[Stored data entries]
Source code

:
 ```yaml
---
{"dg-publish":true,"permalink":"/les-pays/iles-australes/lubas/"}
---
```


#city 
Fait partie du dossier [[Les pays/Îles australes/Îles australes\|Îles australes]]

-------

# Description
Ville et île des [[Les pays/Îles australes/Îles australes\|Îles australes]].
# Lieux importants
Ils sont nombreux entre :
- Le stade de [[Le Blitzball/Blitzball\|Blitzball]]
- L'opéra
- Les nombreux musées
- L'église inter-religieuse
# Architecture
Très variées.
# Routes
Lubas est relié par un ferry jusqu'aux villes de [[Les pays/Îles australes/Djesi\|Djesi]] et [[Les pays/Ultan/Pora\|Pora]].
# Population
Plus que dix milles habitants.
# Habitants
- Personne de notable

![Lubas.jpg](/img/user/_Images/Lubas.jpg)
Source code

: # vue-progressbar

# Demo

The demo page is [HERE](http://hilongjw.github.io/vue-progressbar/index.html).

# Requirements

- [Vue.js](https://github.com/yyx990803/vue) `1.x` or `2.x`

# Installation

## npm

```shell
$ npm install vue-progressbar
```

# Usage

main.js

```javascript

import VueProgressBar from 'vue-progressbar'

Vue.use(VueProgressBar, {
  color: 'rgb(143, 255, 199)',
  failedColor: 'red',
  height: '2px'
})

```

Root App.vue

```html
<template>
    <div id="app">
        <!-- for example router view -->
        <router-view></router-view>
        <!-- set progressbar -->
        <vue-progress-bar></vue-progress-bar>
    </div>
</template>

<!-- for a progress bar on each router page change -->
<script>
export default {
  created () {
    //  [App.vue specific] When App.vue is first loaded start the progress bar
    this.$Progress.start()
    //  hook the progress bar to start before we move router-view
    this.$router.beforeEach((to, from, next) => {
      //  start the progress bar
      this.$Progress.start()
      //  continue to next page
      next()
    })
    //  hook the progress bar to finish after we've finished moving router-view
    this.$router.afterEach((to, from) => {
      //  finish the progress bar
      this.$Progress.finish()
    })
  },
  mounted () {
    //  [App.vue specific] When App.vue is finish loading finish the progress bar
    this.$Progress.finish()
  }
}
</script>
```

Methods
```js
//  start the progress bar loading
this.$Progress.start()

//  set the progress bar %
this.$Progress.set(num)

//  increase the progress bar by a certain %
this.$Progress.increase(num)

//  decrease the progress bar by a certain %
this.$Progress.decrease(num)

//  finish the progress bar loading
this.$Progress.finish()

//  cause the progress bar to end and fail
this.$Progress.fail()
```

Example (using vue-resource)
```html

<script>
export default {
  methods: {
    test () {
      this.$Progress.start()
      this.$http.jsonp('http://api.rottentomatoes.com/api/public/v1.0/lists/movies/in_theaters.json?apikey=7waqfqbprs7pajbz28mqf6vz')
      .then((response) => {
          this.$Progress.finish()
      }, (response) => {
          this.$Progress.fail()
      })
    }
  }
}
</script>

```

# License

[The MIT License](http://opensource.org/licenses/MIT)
...
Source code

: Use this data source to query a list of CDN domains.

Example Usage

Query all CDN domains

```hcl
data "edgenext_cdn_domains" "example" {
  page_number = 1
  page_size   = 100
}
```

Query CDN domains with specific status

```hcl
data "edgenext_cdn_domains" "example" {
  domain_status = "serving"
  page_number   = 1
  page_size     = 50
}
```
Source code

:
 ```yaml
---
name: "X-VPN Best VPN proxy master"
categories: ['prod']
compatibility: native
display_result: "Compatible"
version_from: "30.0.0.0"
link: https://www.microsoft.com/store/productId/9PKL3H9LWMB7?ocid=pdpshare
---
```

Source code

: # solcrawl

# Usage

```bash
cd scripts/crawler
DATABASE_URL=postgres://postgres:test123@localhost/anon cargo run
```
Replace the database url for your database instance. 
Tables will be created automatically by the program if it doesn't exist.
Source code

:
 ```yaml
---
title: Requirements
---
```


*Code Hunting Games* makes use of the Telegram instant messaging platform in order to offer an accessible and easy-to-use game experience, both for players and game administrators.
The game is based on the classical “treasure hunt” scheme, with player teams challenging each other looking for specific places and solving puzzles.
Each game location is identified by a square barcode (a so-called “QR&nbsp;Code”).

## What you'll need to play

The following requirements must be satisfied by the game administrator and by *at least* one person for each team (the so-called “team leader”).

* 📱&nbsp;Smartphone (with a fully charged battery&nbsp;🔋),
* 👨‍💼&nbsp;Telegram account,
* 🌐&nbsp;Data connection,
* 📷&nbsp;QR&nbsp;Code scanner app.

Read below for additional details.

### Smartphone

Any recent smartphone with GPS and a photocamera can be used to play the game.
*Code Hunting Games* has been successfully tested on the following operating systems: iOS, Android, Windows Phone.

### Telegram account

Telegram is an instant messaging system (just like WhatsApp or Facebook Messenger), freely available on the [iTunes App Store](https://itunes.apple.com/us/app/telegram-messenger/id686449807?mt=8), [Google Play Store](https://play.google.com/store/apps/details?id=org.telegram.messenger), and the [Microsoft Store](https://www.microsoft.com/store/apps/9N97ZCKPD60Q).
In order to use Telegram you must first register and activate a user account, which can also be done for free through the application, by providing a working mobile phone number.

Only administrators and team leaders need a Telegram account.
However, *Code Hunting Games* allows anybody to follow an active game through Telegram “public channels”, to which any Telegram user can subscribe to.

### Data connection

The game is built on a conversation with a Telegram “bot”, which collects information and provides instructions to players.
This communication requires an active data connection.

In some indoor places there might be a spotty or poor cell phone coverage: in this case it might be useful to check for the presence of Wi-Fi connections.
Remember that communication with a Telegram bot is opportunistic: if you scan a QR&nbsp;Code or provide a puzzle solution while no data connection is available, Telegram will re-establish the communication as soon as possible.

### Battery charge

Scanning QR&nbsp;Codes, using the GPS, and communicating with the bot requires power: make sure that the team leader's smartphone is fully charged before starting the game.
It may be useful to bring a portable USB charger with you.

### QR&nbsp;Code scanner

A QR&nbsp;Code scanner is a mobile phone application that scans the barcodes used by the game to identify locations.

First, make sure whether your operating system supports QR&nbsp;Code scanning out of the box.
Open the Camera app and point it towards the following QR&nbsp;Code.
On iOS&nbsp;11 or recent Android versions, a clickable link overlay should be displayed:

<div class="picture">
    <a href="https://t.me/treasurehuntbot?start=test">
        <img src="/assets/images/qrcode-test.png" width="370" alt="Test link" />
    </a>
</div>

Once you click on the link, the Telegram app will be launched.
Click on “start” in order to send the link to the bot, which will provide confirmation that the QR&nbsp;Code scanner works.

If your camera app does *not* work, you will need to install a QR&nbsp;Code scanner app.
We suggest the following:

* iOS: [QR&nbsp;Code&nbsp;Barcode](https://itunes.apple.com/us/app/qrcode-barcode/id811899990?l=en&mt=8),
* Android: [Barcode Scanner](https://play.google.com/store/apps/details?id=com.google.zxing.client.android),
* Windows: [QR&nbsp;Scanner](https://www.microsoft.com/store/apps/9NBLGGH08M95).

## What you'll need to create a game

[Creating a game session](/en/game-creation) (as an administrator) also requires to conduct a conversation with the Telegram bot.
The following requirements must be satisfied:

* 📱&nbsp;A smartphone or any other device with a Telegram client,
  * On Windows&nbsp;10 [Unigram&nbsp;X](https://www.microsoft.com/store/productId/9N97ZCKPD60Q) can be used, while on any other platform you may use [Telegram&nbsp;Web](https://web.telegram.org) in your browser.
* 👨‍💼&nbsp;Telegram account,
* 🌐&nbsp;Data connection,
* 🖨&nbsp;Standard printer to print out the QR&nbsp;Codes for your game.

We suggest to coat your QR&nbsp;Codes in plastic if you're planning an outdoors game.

(EXERCISE INSTRUCTIONS):
List the lines of the entries that include "following".

(EXPECTED OUTPUT):
The following requirements must be satisfied by the game administrator and by *at least* one person for each team (the so-called “team leader”).
*Code Hunting Games* has been successfully tested on the following operating systems: iOS, Android, Windows Phone.
Open the Camera app and point it towards the following QR&nbsp;Code.
We suggest the following:
The following requirements must be satisfied:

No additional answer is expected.